First finding: the feed that goes mute

In the early hours before the close, the price WebSocket entered a peculiar state: the connection opened successfully and delivered zero ticks. The watchdog detected 90 seconds of silence and reconnected, and the new connection was born equally mute. Forty-five cycles, almost two hours, while price crossed the level that should have advanced the trailing stop. The trailing engine is fed by ticks; without ticks it freezes while the daemon looks healthy.

Maximum loss was never at risk: the exchange-side insurance stop does not depend on our feed. But profit protection went blind, and silent blindness is the worst category of failure, because no panel turns red.

The fix became ADR-0044. When the feed goes mute past the watchdog and a position is open, a fallback polls the price over REST and feeds the same data pipeline, with the same trailing math. Source equivalence was not assumed: it was proven with property-based tests that bombard the engine with duplicated and reordered price sequences and require the final stop to be identical. Discrete trailing is a pure function of the favorable extreme, which is why duplicated delivery cannot apply a step twice. The property was always there; now it is written down and checked on every build.

Second finding: money entering through the wrong door

The stop's profit reached the wallet, but the accounting close of the position stalled waiting for real execution evidence. One minute later, the account drift detector compared expected balance against actual balance, found an unexplained positive difference, and absorbed it into the capital base, labeled as a manual account change.

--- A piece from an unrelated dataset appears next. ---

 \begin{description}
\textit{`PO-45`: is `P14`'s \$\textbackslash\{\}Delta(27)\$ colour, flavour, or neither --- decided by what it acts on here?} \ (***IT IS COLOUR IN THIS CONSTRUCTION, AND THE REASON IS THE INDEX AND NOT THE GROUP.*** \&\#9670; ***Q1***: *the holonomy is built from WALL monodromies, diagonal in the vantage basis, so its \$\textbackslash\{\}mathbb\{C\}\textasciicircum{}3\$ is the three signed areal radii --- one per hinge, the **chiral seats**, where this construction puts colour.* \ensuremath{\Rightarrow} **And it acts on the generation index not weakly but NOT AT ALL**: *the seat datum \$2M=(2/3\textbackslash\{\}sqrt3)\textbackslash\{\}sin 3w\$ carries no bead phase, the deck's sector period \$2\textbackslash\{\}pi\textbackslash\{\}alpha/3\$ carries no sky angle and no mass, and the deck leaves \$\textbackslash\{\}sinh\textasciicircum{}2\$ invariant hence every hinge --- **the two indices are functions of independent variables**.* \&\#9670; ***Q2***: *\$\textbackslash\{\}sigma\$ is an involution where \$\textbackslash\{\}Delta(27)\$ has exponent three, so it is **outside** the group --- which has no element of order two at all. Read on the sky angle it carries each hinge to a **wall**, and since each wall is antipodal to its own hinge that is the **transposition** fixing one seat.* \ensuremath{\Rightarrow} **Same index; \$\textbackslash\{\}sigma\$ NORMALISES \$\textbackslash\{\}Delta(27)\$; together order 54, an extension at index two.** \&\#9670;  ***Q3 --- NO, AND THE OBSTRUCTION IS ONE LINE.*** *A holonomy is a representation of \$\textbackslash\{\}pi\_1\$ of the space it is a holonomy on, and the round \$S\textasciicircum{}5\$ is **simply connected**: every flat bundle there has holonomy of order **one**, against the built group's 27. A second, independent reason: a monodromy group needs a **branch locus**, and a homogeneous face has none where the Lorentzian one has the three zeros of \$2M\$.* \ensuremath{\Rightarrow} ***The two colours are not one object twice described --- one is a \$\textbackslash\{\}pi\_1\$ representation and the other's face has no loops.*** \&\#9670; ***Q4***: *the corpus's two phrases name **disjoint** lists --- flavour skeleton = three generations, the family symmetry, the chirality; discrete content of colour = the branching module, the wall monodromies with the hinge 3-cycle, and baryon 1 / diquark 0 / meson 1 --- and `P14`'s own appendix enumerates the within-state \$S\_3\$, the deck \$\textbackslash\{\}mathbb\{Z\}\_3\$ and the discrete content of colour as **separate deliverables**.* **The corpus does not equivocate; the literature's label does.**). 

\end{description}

Every step was locally reasonable. The composition was wrong: a governed outcome of the system itself entered the books through the back door, under the wrong label, and the books balanced. Books that balance remove the pressure to fix the stuck reconciliation, which was the real problem.

It got worse when we asked the next question: what about ten pairs trading at once? The wallet balance is a single number. The causes of a difference are many: an unreconciled fill here, funding there, a fee, a deposit. A scalar residual cannot be decomposed after the fact. It is the wrong aggregation level for accounting.

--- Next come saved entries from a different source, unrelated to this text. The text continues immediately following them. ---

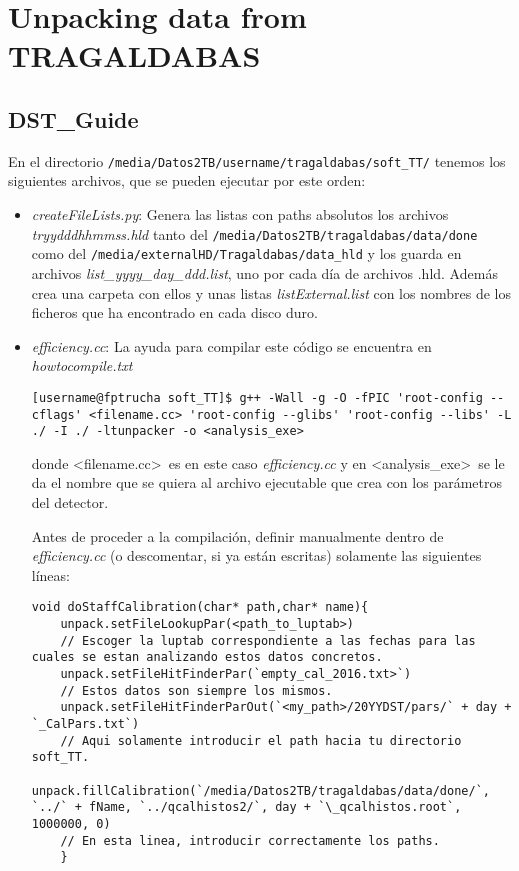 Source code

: 
\chapter{Unpacking data from TRAGALDABAS}

\section{DST\_Guide}

En el directorio \texttt{/media/Datos2TB/username/tragaldabas/soft\_TT/} tenemos los siguientes archivos, que se pueden ejecutar por este orden:

\begin{itemize}
	\item \textit{createFileLists.py}: Genera las listas con paths absolutos los archivos \textit{tryydddhhmmss.hld} tanto del \texttt{/media/Datos2TB/tragaldabas/data/done} como del \texttt{/media/externalHD/Tragaldabas/data\_hld} y los guarda en archivos \textit{list\_yyyy\_day\_ddd.list}, uno por cada día de archivos .hld. Además crea una carpeta con ellos y unas listas \textit{listExternal.list} con los nombres de los ficheros que ha encontrado en cada disco duro.
	
	\item \textit{efficiency.cc}: La ayuda para compilar este código se encuentra en \textit{howtocompile.txt}
	
	\begin{lstlisting}[style=customsh]
[username@fptrucha soft_TT]$ g++ -Wall -g -O -fPIC 'root-config --cflags' <filename.cc> 'root-config --glibs' 'root-config --libs' -L ./ -I ./ -ltunpacker -o <analysis_exe>
	\end{lstlisting}
	donde \textless filename.cc\textgreater\ es en este caso \textit{efficiency.cc} y en \textless analysis\_exe\textgreater\ se le da el nombre que se quiera al archivo ejecutable que crea con los parámetros del detector.
	
	Antes de proceder a la compilación, definir manualmente dentro de \textit{efficiency.cc} (o descomentar, si ya están escritas) solamente las siguientes líneas:
	
	\begin{lstlisting}[style=customc]
void doStaffCalibration(char* path,char* name){
	unpack.setFileLookupPar(<path_to_luptab>)
	// Escoger la luptab correspondiente a las fechas para las cuales se estan analizando estos datos concretos.
	unpack.setFileHitFinderPar(`empty_cal_2016.txt>`)
	// Estos datos son siempre los mismos.
	unpack.setFileHitFinderParOut(`<my_path>/20YYDST/pars/` + day + `_CalPars.txt`)
	// Aqui solamente introducir el path hacia tu directorio soft_TT.
	unpack.fillCalibration(`/media/Datos2TB/tragaldabas/data/done/`, `../` + fName, `../qcalhistos2/`, day + `\_qcalhistos.root`, 1000000, 0)
	// En esta linea, introducir correctamente los paths.
	}
	

\end{lstlisting}
\end{itemize}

The decision became ADR-0045. The source of truth for money becomes the exchange's typed income statement, movement by movement, matched item by item against the governed event log. The drift detector was demoted to what it always should have been: a checksum. A nonzero residual is an alarm carrying the list of unmatched items, never an accounting write. An immediate hotfix closed the incident's window: no automatic recalibration while any close is awaiting evidence.

The reflection that changed the policy: what if the month were a position?

The day's audit ended in a product question. Robson's monthly loss limit was gross: losses consume the 4 percent, gains never give anything back. A winning month ran out of ammunition. The first idea, plain net accounting, had a hidden defect: win 3 percent early and you could give back 7 on the way to the floor. The month's realized profit sat unprotected, exactly what trailing stops prevent inside each position.

The answer was to apply to the month the same concept that protects each operation. ADR-0046 defines the monthly limit as a trailing on the month's equity peak: realized results, unrealized results, and the risk reserved down to the stops of open positions, all in one account. Real gains re-arm operating capacity and raise the floor at the same time. The promise that emerges is the strongest the product has ever made:

You never give back more than 4 percent of the month's peak.

The 1 percent per-operation cap stays untouched as the unit limit. The same idea now holds at three scales: the stop protects the operation, the trailing protects the position's profit, the monthly trailing protects the month's profit.

What stays

Three lessons came out of this cycle and are already in production, with the decisions recorded in ADRs before the code:

  • Silence must be visible. A mute feed, a stream without a heartbeat, a stuck reconciliation: every channel that can speak needs an auditable way to say it stopped speaking. The dashboard now carries a realtime data-freshness indicator, and the metrics count every connection and every silence.
  • A residual is a question, not an entry. Money without a typed explanation never enters the books automatically again. Accounting that balances itself hides exactly what should hurt.
  • A trustworthy limit holds at every scale. If the trailing concept is good for one position, it must survive the question: what about the whole month? When the answer changes the architecture, the audit was worth it.

Today's entire cycle, from the stop gain to the three decisions, was implemented by engineering agents operating under binding guardrails and line-by-line human review, with the pipeline's security scanners paying for themselves on day one by finding and fixing real dependency vulnerabilities. The system that earned more room to operate in the morning ended the day with a stronger promise about what it will never give back.